What is expected
Return, exactly and in full, the lines of the records below starting at the one with "### 1. Blink the on-board LED" and ending at the one with "fact, still blinking?**", and no other lines.
^^^^^^^^^^^^^^^^
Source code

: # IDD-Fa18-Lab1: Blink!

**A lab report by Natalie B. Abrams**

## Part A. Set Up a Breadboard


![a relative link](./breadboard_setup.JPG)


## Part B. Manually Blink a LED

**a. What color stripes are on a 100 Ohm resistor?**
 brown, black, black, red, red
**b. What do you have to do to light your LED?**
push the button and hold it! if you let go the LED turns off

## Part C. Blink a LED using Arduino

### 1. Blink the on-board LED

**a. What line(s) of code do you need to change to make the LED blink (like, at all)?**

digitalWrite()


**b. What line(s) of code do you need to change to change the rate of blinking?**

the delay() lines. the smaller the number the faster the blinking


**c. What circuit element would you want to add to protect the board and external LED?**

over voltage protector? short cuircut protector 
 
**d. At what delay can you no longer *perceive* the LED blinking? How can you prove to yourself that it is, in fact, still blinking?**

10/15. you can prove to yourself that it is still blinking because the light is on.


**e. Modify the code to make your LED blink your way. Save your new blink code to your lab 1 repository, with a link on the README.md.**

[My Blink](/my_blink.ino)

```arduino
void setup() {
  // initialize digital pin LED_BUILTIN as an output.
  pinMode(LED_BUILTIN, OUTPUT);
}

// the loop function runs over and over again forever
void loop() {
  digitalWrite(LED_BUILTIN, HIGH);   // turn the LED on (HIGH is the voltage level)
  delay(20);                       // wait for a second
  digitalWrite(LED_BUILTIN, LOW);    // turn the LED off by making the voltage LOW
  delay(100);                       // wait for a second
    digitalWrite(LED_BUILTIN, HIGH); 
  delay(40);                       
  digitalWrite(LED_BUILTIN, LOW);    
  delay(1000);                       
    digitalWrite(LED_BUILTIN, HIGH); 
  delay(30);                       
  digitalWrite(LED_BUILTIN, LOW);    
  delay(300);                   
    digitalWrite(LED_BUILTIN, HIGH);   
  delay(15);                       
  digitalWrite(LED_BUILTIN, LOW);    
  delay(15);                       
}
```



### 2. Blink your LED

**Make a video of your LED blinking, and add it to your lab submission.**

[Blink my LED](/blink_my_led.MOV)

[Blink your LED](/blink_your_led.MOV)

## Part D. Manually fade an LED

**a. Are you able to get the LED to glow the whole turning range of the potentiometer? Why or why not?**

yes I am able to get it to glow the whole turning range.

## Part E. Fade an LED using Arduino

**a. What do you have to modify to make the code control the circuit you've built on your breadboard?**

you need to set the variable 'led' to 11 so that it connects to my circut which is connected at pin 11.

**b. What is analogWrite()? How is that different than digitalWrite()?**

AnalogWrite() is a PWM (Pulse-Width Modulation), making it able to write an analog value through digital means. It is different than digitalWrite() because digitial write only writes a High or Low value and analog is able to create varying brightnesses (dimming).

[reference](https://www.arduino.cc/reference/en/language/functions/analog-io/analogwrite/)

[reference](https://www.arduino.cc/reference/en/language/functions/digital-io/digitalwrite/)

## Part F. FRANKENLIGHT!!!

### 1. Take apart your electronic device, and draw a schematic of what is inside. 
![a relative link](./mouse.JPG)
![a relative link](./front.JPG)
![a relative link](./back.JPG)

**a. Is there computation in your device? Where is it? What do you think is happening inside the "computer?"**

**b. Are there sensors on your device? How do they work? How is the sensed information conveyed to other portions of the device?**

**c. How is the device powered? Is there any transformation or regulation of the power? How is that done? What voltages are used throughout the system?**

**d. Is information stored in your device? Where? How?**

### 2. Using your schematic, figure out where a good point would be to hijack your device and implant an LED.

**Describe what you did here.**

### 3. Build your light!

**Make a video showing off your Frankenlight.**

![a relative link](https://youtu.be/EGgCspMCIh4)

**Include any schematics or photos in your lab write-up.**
^^^^^^^^^^^^^^^^
Output of the exercise
### 1. Blink the on-board LED

**a. What line(s) of code do you need to change to make the LED blink (like, at all)?**

digitalWrite()


**b. What line(s) of code do you need to change to change the rate of blinking?**

the delay() lines. the smaller the number the faster the blinking


**c. What circuit element would you want to add to protect the board and external LED?**

over voltage protector? short cuircut protector 
 
**d. At what delay can you no longer *perceive* the LED blinking? How can you prove to yourself that it is, in fact, still blinking?**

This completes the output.